Найдены уязвимости «умной» системы домашней сигнализации

Исследователи продолжают обнаруживать все новые уязвимые устройства «интернета вещей». Очередной такой находкой стали, по иронии судьбы, «умные» системы домашней сигнализации iSmartAlarm. Они, призванные вроде бы укрепить безопасность, могут помочь не только своим хозяевам, но и грабителям. Система iSmartAlarm объединяет с помощью центрального процессора CubeOne датчики движения, камеры наблюдения и другие элементы охраны дома и позволяет контролировать их с помощью смартфона.
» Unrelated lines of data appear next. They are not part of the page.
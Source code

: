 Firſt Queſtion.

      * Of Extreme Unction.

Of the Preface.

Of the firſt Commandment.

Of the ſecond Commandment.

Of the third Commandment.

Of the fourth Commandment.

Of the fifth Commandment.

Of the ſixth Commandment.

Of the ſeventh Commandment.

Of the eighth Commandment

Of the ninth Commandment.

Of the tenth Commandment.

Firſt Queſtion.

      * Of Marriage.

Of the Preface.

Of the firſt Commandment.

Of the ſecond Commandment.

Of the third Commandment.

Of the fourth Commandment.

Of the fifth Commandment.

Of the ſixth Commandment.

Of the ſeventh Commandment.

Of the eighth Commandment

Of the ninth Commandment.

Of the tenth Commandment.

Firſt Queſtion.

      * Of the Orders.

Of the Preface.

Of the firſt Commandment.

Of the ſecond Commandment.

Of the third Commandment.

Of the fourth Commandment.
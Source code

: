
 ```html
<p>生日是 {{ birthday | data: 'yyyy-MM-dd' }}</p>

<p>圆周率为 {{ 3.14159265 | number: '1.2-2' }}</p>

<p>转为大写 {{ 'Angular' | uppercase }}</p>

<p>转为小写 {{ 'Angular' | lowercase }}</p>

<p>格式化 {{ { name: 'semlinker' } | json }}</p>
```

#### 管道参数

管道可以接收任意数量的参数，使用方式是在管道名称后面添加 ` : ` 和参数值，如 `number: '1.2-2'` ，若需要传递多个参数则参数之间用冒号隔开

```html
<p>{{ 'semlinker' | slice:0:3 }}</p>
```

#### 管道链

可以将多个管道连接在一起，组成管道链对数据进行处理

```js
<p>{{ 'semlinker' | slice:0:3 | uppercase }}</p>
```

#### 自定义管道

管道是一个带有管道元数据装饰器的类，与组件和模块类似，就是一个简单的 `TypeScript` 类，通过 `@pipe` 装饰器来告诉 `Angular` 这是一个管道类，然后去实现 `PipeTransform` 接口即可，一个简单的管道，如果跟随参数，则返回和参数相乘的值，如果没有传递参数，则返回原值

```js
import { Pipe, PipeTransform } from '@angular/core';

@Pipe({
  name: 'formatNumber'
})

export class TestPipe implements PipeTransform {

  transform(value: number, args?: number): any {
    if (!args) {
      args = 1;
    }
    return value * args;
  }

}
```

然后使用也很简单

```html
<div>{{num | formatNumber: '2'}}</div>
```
Однако эксперт компании Bullguard Security Илья Шнайдман обнаружил ряд серьезных уязвимостей в этой системе. В частности, CubeOne во время установления соединения с сервером не проверяет подлинность его сертификата. Шнайдман создал сертификат, который он заверил сам, и получил возможность контролировать трафик CubeOne. Ошибка системы при работе с криптографическим алгоритмом XXTEA позволила исследователю создать собственный ключ шифрования, признанный iSmartAlarm как действительный. Наконец, Шнайдман нашел возможность провести атаку на отказ в обслуживании, полностью выведя систему из строя. Все эти проблемы не позволяют говорить о том, что iSmartAlarm действительно обеспечивает надежную защиту домов. Исследователь пытался сообщить об уязвимостях производителю, однако, не получив ответа, принял решение обнародовать информацию.